Tex: “The labor theory…

Tex: “The labor theory of value and and the class theory of conflict still live on.”

You do know that the labor theory of value and class theory both predate Marx—and, for that matter, predate socialism entirely, don’t you? The former can be found in, inter alia, Adam Smith, David Ricardo, Pierre-Joseph Proudhon, and others; the latter is a bedrock component of republican political theory dating back to classical Greece and Rome. (Not surprisingly, class theory as such isn’t wedded to any particular theory about the respective roles of State and Capital, since it originated before either the modern State or modern capitalism.)

I mean, look, if you want to complain that both are wrong-headed, you can do so, but taking either one as a mark of Marxism or even Marxian influence is, frankly, historically illiterate.
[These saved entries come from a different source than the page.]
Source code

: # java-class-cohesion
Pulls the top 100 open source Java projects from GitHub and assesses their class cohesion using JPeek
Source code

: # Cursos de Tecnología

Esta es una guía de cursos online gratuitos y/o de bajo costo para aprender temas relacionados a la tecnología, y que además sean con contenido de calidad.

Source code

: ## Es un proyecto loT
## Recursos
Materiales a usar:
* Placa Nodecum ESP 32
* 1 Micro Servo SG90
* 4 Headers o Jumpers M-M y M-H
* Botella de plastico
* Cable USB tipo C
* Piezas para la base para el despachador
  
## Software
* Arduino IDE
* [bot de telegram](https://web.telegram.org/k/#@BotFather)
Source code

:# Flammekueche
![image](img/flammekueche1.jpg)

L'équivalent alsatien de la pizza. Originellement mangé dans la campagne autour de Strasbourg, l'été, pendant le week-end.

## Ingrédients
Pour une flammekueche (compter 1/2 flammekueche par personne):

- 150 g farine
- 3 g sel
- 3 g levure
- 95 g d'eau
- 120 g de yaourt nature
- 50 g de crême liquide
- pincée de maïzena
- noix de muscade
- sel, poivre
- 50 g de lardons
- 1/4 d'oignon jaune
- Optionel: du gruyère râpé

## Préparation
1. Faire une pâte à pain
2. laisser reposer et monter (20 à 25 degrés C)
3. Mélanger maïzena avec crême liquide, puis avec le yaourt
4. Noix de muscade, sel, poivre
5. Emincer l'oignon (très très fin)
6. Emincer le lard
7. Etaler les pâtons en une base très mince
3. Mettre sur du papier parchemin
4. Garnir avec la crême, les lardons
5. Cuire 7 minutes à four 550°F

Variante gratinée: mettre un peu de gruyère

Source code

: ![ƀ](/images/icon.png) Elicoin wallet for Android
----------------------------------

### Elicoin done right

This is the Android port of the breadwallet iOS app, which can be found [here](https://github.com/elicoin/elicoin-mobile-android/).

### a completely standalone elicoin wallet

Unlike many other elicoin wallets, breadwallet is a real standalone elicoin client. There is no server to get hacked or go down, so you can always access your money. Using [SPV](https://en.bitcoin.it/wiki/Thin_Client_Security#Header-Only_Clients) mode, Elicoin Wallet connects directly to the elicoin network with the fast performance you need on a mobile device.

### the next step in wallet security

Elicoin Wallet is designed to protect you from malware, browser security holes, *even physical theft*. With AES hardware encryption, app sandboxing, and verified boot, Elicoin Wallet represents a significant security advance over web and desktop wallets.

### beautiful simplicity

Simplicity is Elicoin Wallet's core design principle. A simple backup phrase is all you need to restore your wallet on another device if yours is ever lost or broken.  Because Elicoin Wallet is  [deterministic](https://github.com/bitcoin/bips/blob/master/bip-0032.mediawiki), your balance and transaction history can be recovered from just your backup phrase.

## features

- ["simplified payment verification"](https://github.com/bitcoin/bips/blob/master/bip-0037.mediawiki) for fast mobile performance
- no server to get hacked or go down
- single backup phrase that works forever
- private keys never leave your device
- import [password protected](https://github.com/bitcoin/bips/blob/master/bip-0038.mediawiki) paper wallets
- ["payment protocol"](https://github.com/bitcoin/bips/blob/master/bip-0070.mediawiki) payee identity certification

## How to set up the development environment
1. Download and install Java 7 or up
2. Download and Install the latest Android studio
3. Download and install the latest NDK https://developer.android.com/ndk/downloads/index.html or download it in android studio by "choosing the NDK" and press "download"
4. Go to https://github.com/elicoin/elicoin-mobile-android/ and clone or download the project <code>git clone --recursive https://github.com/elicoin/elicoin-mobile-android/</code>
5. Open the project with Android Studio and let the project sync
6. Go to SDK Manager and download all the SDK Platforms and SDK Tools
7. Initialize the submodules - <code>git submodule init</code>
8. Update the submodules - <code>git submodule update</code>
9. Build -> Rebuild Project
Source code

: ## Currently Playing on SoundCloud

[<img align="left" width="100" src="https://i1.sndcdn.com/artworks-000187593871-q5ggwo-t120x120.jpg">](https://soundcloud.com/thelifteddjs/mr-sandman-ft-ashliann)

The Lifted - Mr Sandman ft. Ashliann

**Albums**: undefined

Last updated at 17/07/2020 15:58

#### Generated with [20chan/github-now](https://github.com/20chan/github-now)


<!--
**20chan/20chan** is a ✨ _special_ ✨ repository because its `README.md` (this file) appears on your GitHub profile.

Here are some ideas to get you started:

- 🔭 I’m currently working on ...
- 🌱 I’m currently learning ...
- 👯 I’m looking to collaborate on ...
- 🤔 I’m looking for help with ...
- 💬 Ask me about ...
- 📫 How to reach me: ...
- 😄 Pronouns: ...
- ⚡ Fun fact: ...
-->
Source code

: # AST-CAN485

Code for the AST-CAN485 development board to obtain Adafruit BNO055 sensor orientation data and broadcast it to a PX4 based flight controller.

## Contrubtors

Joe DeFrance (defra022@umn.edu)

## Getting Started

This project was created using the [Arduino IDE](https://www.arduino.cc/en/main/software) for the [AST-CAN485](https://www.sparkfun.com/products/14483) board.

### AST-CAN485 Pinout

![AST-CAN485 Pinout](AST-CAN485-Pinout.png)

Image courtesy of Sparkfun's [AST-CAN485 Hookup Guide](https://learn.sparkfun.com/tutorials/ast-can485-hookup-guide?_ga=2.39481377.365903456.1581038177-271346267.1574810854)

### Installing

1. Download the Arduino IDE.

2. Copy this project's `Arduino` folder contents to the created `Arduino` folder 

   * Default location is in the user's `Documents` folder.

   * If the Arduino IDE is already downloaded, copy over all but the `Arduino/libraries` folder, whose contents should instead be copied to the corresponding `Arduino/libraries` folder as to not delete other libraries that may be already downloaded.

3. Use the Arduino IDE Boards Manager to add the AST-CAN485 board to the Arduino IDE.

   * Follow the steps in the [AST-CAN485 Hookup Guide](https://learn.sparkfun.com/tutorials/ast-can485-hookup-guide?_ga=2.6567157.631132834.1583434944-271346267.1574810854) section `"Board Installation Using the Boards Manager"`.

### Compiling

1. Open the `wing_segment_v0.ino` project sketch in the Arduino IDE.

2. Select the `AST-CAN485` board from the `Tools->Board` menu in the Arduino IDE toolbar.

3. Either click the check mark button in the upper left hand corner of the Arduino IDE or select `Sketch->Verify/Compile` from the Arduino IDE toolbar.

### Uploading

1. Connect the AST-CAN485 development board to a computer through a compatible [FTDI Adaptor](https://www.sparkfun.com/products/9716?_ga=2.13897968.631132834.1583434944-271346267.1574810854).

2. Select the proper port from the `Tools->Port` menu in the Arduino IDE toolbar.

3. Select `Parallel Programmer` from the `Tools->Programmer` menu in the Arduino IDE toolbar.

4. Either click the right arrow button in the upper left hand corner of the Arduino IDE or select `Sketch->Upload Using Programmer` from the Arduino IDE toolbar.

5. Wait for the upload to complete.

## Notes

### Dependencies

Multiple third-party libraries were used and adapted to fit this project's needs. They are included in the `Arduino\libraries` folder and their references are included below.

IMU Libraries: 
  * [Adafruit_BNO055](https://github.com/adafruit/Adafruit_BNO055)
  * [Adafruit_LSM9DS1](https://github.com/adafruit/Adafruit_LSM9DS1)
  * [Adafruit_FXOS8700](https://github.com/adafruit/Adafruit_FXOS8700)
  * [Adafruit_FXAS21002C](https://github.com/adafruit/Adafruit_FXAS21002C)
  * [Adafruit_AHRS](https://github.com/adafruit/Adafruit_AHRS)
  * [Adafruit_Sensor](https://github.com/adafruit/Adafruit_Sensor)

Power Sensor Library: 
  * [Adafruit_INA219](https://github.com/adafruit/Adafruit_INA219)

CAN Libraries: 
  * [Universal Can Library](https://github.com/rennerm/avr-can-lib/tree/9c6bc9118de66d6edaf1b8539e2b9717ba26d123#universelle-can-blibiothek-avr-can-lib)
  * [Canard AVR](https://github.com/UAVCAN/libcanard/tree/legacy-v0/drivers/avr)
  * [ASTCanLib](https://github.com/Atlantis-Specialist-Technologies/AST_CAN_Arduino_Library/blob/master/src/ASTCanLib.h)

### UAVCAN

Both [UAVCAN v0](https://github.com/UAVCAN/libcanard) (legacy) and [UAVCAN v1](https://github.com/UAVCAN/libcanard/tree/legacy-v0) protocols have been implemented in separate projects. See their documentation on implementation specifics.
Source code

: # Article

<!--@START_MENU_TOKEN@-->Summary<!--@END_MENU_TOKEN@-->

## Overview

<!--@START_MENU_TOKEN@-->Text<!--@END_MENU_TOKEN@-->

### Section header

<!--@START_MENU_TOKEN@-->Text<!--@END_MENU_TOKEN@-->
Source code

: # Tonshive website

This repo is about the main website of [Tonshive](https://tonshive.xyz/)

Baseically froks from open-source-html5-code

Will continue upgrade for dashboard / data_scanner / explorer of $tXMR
I also have to wonder how many contemporary anarchists you have read when it comes to their relationship to Marxism. The historical rivalry between anarchists and state socialists (and Marxists in particular) is hardly a matter of little knowledge. On the contrary, a lot of contemporary anarchists are concerned to the point of obsession with Marxist betrayals in, e.g., Russia between the Revolution and the end of the Civil War, or in revolutionary Spain.

If you’re looking for embarassing quotations from Bakunin—an anti-Semite, among other things—or Proudhon or any number of other 19th and early 20th century anarchists, they aren’t very hard to find. On the other hand, since contemporary anarchists are both aware of and explicitly critical of these strands of their thought, I have to wonder what of value you think this sort of drive-by ad hominem abusive is going to accomplish.